§ **ASSIGNMENT**: The answer must be an exact copy of every entry.

§ **RECORDS PROVIDED**:
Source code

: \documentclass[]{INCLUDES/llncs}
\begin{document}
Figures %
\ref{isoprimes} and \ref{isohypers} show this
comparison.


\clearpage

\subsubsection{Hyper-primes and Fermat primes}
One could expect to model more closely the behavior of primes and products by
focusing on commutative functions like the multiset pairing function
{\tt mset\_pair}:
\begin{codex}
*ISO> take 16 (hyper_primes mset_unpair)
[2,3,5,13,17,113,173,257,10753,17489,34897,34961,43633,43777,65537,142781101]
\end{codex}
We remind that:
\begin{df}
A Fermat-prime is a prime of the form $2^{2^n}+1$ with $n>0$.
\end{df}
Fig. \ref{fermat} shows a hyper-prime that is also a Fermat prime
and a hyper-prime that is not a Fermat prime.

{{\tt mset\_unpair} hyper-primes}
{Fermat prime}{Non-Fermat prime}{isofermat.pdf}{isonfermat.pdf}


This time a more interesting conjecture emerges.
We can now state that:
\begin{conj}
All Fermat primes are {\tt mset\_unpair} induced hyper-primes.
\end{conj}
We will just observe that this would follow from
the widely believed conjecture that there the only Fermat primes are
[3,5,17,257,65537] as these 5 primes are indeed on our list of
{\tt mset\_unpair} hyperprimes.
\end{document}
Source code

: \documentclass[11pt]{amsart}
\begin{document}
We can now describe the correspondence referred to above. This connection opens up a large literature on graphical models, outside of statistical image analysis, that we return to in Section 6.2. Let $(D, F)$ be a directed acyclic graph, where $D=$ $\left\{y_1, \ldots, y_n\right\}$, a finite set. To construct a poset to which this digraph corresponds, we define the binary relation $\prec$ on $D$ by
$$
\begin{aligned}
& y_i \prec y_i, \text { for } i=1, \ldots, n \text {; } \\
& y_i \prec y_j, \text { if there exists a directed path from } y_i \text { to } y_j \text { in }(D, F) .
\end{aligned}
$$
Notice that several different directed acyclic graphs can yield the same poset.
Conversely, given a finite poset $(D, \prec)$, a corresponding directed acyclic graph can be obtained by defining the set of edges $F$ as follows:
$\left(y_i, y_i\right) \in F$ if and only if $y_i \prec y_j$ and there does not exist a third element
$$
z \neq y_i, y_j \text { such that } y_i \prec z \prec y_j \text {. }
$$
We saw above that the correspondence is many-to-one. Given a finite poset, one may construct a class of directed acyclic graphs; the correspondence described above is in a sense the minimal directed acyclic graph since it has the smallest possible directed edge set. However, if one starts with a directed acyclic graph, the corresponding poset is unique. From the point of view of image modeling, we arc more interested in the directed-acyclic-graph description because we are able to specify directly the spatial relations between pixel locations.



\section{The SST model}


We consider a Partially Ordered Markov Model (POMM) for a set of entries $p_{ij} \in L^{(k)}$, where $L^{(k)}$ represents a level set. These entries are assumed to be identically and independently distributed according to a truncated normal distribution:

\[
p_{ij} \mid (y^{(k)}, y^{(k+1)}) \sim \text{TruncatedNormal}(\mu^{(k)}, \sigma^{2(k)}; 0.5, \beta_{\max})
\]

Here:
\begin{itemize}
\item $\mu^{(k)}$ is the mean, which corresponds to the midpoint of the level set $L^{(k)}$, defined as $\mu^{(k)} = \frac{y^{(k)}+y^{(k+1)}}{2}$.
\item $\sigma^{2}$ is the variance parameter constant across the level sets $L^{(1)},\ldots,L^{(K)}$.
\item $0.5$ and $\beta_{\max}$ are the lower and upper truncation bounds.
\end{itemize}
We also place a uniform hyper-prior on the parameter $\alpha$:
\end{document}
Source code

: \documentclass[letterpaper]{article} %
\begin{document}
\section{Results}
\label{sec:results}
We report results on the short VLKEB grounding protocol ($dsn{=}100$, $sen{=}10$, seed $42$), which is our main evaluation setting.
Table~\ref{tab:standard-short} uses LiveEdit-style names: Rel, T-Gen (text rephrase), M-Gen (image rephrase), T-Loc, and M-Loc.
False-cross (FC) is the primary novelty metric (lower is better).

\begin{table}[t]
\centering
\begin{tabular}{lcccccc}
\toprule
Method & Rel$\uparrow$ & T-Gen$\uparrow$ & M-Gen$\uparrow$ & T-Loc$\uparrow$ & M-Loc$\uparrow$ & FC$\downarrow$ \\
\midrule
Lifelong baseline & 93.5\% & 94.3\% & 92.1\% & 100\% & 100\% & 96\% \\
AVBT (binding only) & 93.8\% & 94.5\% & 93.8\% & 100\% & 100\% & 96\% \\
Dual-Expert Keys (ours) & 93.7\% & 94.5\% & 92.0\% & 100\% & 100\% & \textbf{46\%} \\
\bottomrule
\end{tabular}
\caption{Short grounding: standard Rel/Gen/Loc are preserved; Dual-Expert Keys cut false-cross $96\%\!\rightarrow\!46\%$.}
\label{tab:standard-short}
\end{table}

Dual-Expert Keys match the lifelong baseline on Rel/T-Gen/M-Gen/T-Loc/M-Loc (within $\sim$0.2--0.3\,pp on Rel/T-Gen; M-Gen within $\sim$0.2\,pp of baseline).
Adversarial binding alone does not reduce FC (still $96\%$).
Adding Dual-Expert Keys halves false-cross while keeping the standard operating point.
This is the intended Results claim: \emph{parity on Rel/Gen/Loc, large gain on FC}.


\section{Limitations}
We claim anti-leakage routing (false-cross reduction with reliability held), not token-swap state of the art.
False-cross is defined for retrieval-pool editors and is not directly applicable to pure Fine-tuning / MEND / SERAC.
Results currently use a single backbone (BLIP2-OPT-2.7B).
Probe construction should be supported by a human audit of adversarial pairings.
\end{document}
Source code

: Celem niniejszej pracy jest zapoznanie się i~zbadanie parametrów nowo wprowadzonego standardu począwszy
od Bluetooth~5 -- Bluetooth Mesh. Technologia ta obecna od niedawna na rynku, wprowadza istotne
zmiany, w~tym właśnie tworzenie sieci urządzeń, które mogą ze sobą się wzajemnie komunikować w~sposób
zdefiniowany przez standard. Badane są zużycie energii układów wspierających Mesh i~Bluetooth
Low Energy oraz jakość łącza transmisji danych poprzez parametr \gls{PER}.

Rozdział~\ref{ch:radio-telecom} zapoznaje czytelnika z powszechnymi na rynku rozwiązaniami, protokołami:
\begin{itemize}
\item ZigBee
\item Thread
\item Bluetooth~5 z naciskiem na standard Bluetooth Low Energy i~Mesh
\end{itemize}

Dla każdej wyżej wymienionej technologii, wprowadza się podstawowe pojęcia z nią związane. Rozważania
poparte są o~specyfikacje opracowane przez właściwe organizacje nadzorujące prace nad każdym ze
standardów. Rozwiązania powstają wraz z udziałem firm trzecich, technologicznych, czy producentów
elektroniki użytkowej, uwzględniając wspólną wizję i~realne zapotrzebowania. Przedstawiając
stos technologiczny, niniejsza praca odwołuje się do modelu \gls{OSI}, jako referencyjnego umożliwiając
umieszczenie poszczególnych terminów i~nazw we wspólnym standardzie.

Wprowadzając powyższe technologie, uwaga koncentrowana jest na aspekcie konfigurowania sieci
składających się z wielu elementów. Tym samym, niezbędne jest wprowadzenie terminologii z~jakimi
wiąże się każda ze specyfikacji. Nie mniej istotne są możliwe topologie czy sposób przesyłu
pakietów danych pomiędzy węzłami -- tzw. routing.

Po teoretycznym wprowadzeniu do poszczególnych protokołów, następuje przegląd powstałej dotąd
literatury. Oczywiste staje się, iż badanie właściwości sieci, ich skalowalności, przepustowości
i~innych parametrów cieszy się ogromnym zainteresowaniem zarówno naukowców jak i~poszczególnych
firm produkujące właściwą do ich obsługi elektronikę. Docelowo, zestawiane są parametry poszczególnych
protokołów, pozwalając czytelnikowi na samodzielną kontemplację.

§ **OUTPUT OF THE EXERCISE**:
Source code

: \documentclass[]{INCLUDES/llncs}
\begin{document}
Figures %
\ref{isoprimes} and \ref{isohypers} show this
comparison.


\clearpage

\subsubsection{Hyper-primes and Fermat primes}
One could expect to model more closely the behavior of primes and products by
focusing on commutative functions like the multiset pairing function
{\tt mset\_pair}:
\begin{codex}
*ISO> take 16 (hyper_primes mset_unpair)
[2,3,5,13,17,113,173,257,10753,17489,34897,34961,43633,43777,65537,142781101]
\end{codex}
We remind that:
\begin{df}
A Fermat-prime is a prime of the form $2^{2^n}+1$ with $n>0$.
\end{df}
Fig. \ref{fermat} shows a hyper-prime that is also a Fermat prime
and a hyper-prime that is not a Fermat prime.

{{\tt mset\_unpair} hyper-primes}
{Fermat prime}{Non-Fermat prime}{isofermat.pdf}{isonfermat.pdf}


This time a more interesting conjecture emerges.
We can now state that:
\begin{conj}
All Fermat primes are {\tt mset\_unpair} induced hyper-primes.
\end{conj}
We will just observe that this would follow from
the widely believed conjecture that there the only Fermat primes are
[3,5,17,257,65537] as these 5 primes are indeed on our list of
{\tt mset\_unpair} hyperprimes.
\end{document}
Source code

: \documentclass[11pt]{amsart}
\begin{document}
We can now describe the correspondence referred to above. This connection opens up a large literature on graphical models, outside of statistical image analysis, that we return to in Section 6.2. Let $(D, F)$ be a directed acyclic graph, where $D=$ $\left\{y_1, \ldots, y_n\right\}$, a finite set. To construct a poset to which this digraph corresponds, we define the binary relation $\prec$ on $D$ by
$$
\begin{aligned}
& y_i \prec y_i, \text { for } i=1, \ldots, n \text {; } \\
& y_i \prec y_j, \text { if there exists a directed path from } y_i \text { to } y_j \text { in }(D, F) .
\end{aligned}
$$
Notice that several different directed acyclic graphs can yield the same poset.
Conversely, given a finite poset $(D, \prec)$, a corresponding directed acyclic graph can be obtained by defining the set of edges $F$ as follows:
$\left(y_i, y_i\right) \in F$ if and only if $y_i \prec y_j$ and there does not exist a third element
$$
z \neq y_i, y_j \text { such that } y_i \prec z \prec y_j \text {. }
$$
We saw above that the correspondence is many-to-one. Given a finite poset, one may construct a class of directed acyclic graphs; the correspondence described above is in a sense the minimal directed acyclic graph since it has the smallest possible directed edge set. However, if one starts with a directed acyclic graph, the corresponding poset is unique. From the point of view of image modeling, we arc more interested in the directed-acyclic-graph description because we are able to specify directly the spatial relations between pixel locations.



\section{The SST model}


We consider a Partially Ordered Markov Model (POMM) for a set of entries $p_{ij} \in L^{(k)}$, where $L^{(k)}$ represents a level set. These entries are assumed to be identically and independently distributed according to a truncated normal distribution:

\[
p_{ij} \mid (y^{(k)}, y^{(k+1)}) \sim \text{TruncatedNormal}(\mu^{(k)}, \sigma^{2(k)}; 0.5, \beta_{\max})
\]

Here:
\begin{itemize}
\item $\mu^{(k)}$ is the mean, which corresponds to the midpoint of the level set $L^{(k)}$, defined as $\mu^{(k)} = \frac{y^{(k)}+y^{(k+1)}}{2}$.
\item $\sigma^{2}$ is the variance parameter constant across the level sets $L^{(1)},\ldots,L^{(K)}$.
\item $0.5$ and $\beta_{\max}$ are the lower and upper truncation bounds.
\end{itemize}
We also place a uniform hyper-prior on the parameter $\alpha$:
\end{document}
Source code

: \documentclass[letterpaper]{article} %
\begin{document}
\section{Results}
\label{sec:results}
We report results on the short VLKEB grounding protocol ($dsn{=}100$, $sen{=}10$, seed $42$), which is our main evaluation setting.
Table~\ref{tab:standard-short} uses LiveEdit-style names: Rel, T-Gen (text rephrase), M-Gen (image rephrase), T-Loc, and M-Loc.
False-cross (FC) is the primary novelty metric (lower is better).

\begin{table}[t]
\centering
\begin{tabular}{lcccccc}
\toprule
Method & Rel$\uparrow$ & T-Gen$\uparrow$ & M-Gen$\uparrow$ & T-Loc$\uparrow$ & M-Loc$\uparrow$ & FC$\downarrow$ \\
\midrule
Lifelong baseline & 93.5\% & 94.3\% & 92.1\% & 100\% & 100\% & 96\% \\
AVBT (binding only) & 93.8\% & 94.5\% & 93.8\% & 100\% & 100\% & 96\% \\
Dual-Expert Keys (ours) & 93.7\% & 94.5\% & 92.0\% & 100\% & 100\% & \textbf{46\%} \\
\bottomrule
\end{tabular}
\caption{Short grounding: standard Rel/Gen/Loc are preserved; Dual-Expert Keys cut false-cross $96\%\!\rightarrow\!46\%$.}
\label{tab:standard-short}
\end{table}

Dual-Expert Keys match the lifelong baseline on Rel/T-Gen/M-Gen/T-Loc/M-Loc (within $\sim$0.2--0.3\,pp on Rel/T-Gen; M-Gen within $\sim$0.2\,pp of baseline).
Adversarial binding alone does not reduce FC (still $96\%$).
Adding Dual-Expert Keys halves false-cross while keeping the standard operating point.
This is the intended Results claim: \emph{parity on Rel/Gen/Loc, large gain on FC}.


\section{Limitations}
We claim anti-leakage routing (false-cross reduction with reliability held), not token-swap state of the art.
False-cross is defined for retrieval-pool editors and is not directly applicable to pure Fine-tuning / MEND / SERAC.
Results currently use a single backbone (BLIP2-OPT-2.7B).
Probe construction should be supported by a human audit of adversarial pairings.
\end{document}
Source code

: Celem niniejszej pracy jest zapoznanie się i~zbadanie parametrów nowo wprowadzonego standardu począwszy
od Bluetooth~5 -- Bluetooth Mesh. Technologia ta obecna od niedawna na rynku, wprowadza istotne
zmiany, w~tym właśnie tworzenie sieci urządzeń, które mogą ze sobą się wzajemnie komunikować w~sposób
zdefiniowany przez standard. Badane są zużycie energii układów wspierających Mesh i~Bluetooth
Low Energy oraz jakość łącza transmisji danych poprzez parametr \gls{PER}.

Rozdział~\ref{ch:radio-telecom} zapoznaje czytelnika z powszechnymi na rynku rozwiązaniami, protokołami:
\begin{itemize}
\item ZigBee
\item Thread
\item Bluetooth~5 z naciskiem na standard Bluetooth Low Energy i~Mesh
\end{itemize}

Dla każdej wyżej wymienionej technologii, wprowadza się podstawowe pojęcia z nią związane. Rozważania
poparte są o~specyfikacje opracowane przez właściwe organizacje nadzorujące prace nad każdym ze
standardów. Rozwiązania powstają wraz z udziałem firm trzecich, technologicznych, czy producentów
elektroniki użytkowej, uwzględniając wspólną wizję i~realne zapotrzebowania. Przedstawiając
stos technologiczny, niniejsza praca odwołuje się do modelu \gls{OSI}, jako referencyjnego umożliwiając
umieszczenie poszczególnych terminów i~nazw we wspólnym standardzie.

Wprowadzając powyższe technologie, uwaga koncentrowana jest na aspekcie konfigurowania sieci
składających się z wielu elementów. Tym samym, niezbędne jest wprowadzenie terminologii z~jakimi
wiąże się każda ze specyfikacji. Nie mniej istotne są możliwe topologie czy sposób przesyłu
pakietów danych pomiędzy węzłami -- tzw. routing.

Po teoretycznym wprowadzeniu do poszczególnych protokołów, następuje przegląd powstałej dotąd
literatury. Oczywiste staje się, iż badanie właściwości sieci, ich skalowalności, przepustowości
i~innych parametrów cieszy się ogromnym zainteresowaniem zarówno naukowców jak i~poszczególnych
firm produkujące właściwą do ich obsługi elektronikę. Docelowo, zestawiane są parametry poszczególnych
protokołów, pozwalając czytelnikowi na samodzielną kontemplację.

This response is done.